### DESCRIPTION OF THE TASK
Your answer should be every line below that includes the word "code".
*** Opening DATA ***
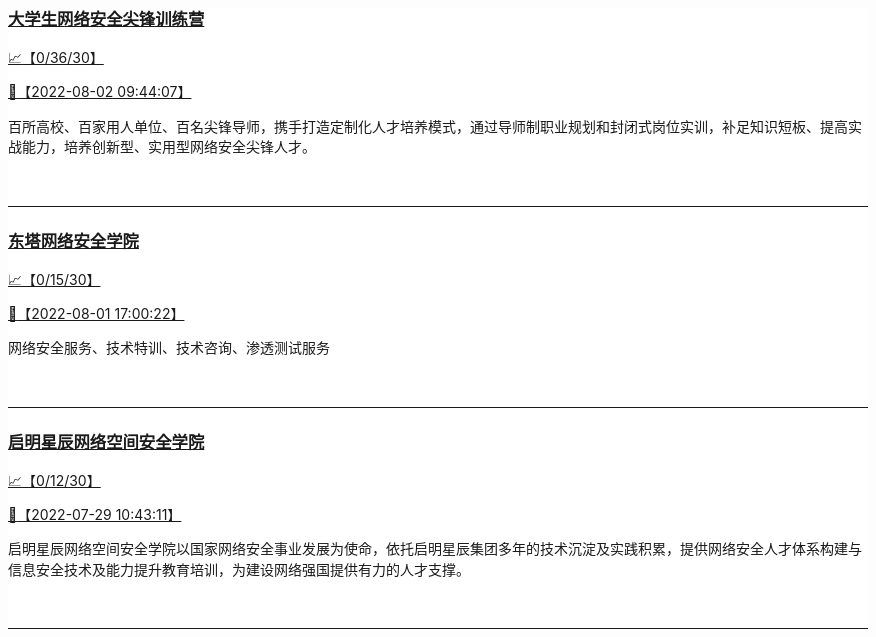 
### [大学生网络安全尖锋训练营](http://wechat.doonsec.com/wechat_echarts/?biz=MzUzODkwMDMxNA==)

[:chart_with_upwards_trend:【0/36/30】](http://wechat.doonsec.com/wechat_echarts/?biz=MzUzODkwMDMxNA==)

[:camera_flash:【2022-08-02 09:44:07】](https://mp.weixin.qq.com/s?__biz=MzUzODkwMDMxNA==&mid=2247503439&idx=1&sn=7dbee2b10509b5002a1f982f1663ea7d&chksm=fad22c7acda5a56ce1bf526b2a9aad24d3536fe9046e7bac6bb7203416fa6220997e2b12505a&scene=27#wechat_redirect)

百所高校、百家用人单位、百名尖锋导师，携手打造定制化人才培养模式，通过导师制职业规划和封闭式岗位实训，补足知识短板、提高实战能力，培养创新型、实用型网络安全尖锋人才。

<img align="top" width="180" src="http://open.weixin.qq.com/qr/code?username=gh_b54960a6ea07" alt="" />

---


### [东塔网络安全学院](http://wechat.doonsec.com/wechat_echarts/?biz=MzkwMzAyMDAwMQ==)

[:chart_with_upwards_trend:【0/15/30】](http://wechat.doonsec.com/wechat_echarts/?biz=MzkwMzAyMDAwMQ==)

[:camera_flash:【2022-08-01 17:00:22】](https://mp.weixin.qq.com/s?__biz=MzkwMzAyMDAwMQ==&mid=2247503237&idx=1&sn=4232cf6647ce7a23e9545c9d77e6bd0d&chksm=c09e210bf7e9a81d7c903cd2e031e0285209209d16486c2a8fbc5b4ca982907c2f5d84f0ba64&scene=27&key=78fb1eae9cadd3bd83498ec8a3191716f308cc4ca2d813eecbf24bf384f924fac8af41a48990049bb26f2bd0278881bbeea772d004c4af425b590ac8fed2a19abab3c10a418645c3888944c8fb0df70087ad43356cc80c79552780285fc2a3e1e32aa0e8ad18448fbb90752f650372500a3983121912193b9b977a8b11a795b3&ascene=15&uin=MzgxODQ4MjMz&devicetype=Windows+Server+2016+x64&version=63070517&lang=zh_CN&session_us=gh_4762c773543c&exportkey=Ayme4eGuLt4srOOmi%2BqYD1g%3D&acctmode=0&pass_ticket=mLbhDIuysm0iWXUqMe%2BbGQA648CngVdBNniQjShG5ujxIFfZiKlKDNAYp0h%2FsHjo&wx_header=0&fontgear=2&scene=27#wechat_redirect)

网络安全服务、技术特训、技术咨询、渗透测试服务

<img align="top" width="180" src="http://open.weixin.qq.com/qr/code?username=gh_cef293eb3618" alt="" />

---


### [启明星辰网络空间安全学院](http://wechat.doonsec.com/wechat_echarts/?biz=MzUzNDg0NTc1NA==)

[:chart_with_upwards_trend:【0/12/30】](http://wechat.doonsec.com/wechat_echarts/?biz=MzUzNDg0NTc1NA==)

[:camera_flash:【2022-07-29 10:43:11】](https://mp.weixin.qq.com/s?__biz=MzUzNDg0NTc1NA==&mid=2247491480&idx=1&sn=1407d6f7158d879ed5a11e1c032ed3f2&chksm=fa8fdfcdcdf856dbd3e173c079ed998bd7ef294bb5f6ca8849371ce7bb394dc0d58ce950368c&scene=27#wechat_redirect)

启明星辰网络空间安全学院以国家网络安全事业发展为使命，依托启明星辰集团多年的技术沉淀及实践积累，提供网络安全人才体系构建与信息安全技术及能力提升教育培训，为建设网络强国提供有力的人才支撑。

<img align="top" width="180" src="http://open.weixin.qq.com/qr/code?username=gh_310250868fd4" alt="" />

---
*** Closing DATA ***
### ANSWER SECTION
<img align="top" width="180" src="http://open.weixin.qq.com/qr/code?username=gh_b54960a6ea07" alt="" />
<img align="top" width="180" src="http://open.weixin.qq.com/qr/code?username=gh_cef293eb3618" alt="" />
<img align="top" width="180" src="http://open.weixin.qq.com/qr/code?username=gh_310250868fd4" alt="" />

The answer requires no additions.